Fern sighed, and urged her horse closer to Dreskin’s. She placed a hand on Celene’s shoulder. “Celene, I am sorry for your loss, I truly am. I do not wish to deny you your grief, but we are in a great deal of danger. We need to get closer to the wall, and to do that safely, we need silence. Can you find it inside you to mourn quietly, if only for tonight?”
Dreskin stroked Celene’s back and nudged his horse toward the wall.

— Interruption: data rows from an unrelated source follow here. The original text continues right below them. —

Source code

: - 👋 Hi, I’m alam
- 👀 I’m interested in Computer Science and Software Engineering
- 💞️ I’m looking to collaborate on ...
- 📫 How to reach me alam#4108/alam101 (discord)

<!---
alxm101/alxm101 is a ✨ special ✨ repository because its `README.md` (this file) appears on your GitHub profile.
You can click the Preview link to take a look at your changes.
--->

The others followed. Fern fell back to ride beside Ling. “The Mouro are those bone trees. I didn’t lie before when I said they are predatory. They are, as are most things in the Woedenwoud. They root through the earth, seeking warmth or the scent of blood, and grab unsuspecting victims from below. As for the Woedenwoud...we don’t know what it is. We know very little of it. The Mouro are the sentinels, the things that come first, and since we encounter them out here, outside of the Woud itself, we’ve had opportunity to study them.”

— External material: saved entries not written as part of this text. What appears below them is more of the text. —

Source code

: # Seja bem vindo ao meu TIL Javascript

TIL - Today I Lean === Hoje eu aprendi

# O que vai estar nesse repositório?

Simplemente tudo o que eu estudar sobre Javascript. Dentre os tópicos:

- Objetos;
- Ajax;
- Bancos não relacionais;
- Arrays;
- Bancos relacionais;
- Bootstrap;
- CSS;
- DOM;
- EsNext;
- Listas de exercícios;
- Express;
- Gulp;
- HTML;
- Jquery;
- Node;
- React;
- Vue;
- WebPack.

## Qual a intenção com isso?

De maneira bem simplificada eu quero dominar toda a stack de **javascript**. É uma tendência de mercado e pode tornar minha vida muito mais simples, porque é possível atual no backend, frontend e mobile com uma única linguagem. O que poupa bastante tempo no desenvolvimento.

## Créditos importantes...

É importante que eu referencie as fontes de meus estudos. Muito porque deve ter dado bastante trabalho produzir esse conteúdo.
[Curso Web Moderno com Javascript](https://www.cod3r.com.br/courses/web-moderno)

Celene had fallen silent now. Fern hesitated, as if she didn’t want to utter whatever was to come next, but she pushed on. “The roots of the Mouro are filled with poison, but not one that kills. It only paralyzes, allowing the tree to more easily drag the bodies to the base of the tree. It digests the flesh there, secreting enzymes of some kind that accelerate decomposition, allowing the tree to absorb the flesh. The bones are then taken up into the structure of the tree itself, as you have seen. The Mari believe most of the Woedenwoud survives this way, through poison and flesh.”
Ling shuddered at the thought. Navire had been injured and weak, but he may still have been alive when he’d been dragged under. Amalya most certainly had been. Ling thought back to Amalya’s wide, staring eyes and shuddered. She had been frozen as if in death, but in truth she’d been only paralyzed, watching as the bloated roots of the Mouro wrapped about her body and pulled her underground. She wondered if Amalya had died of suffocation once the earth closed around her, or if she’d been alive when the digestion began. In some number of months, if they passed this way again, both Amalya and Navire would be a part of one of those trees.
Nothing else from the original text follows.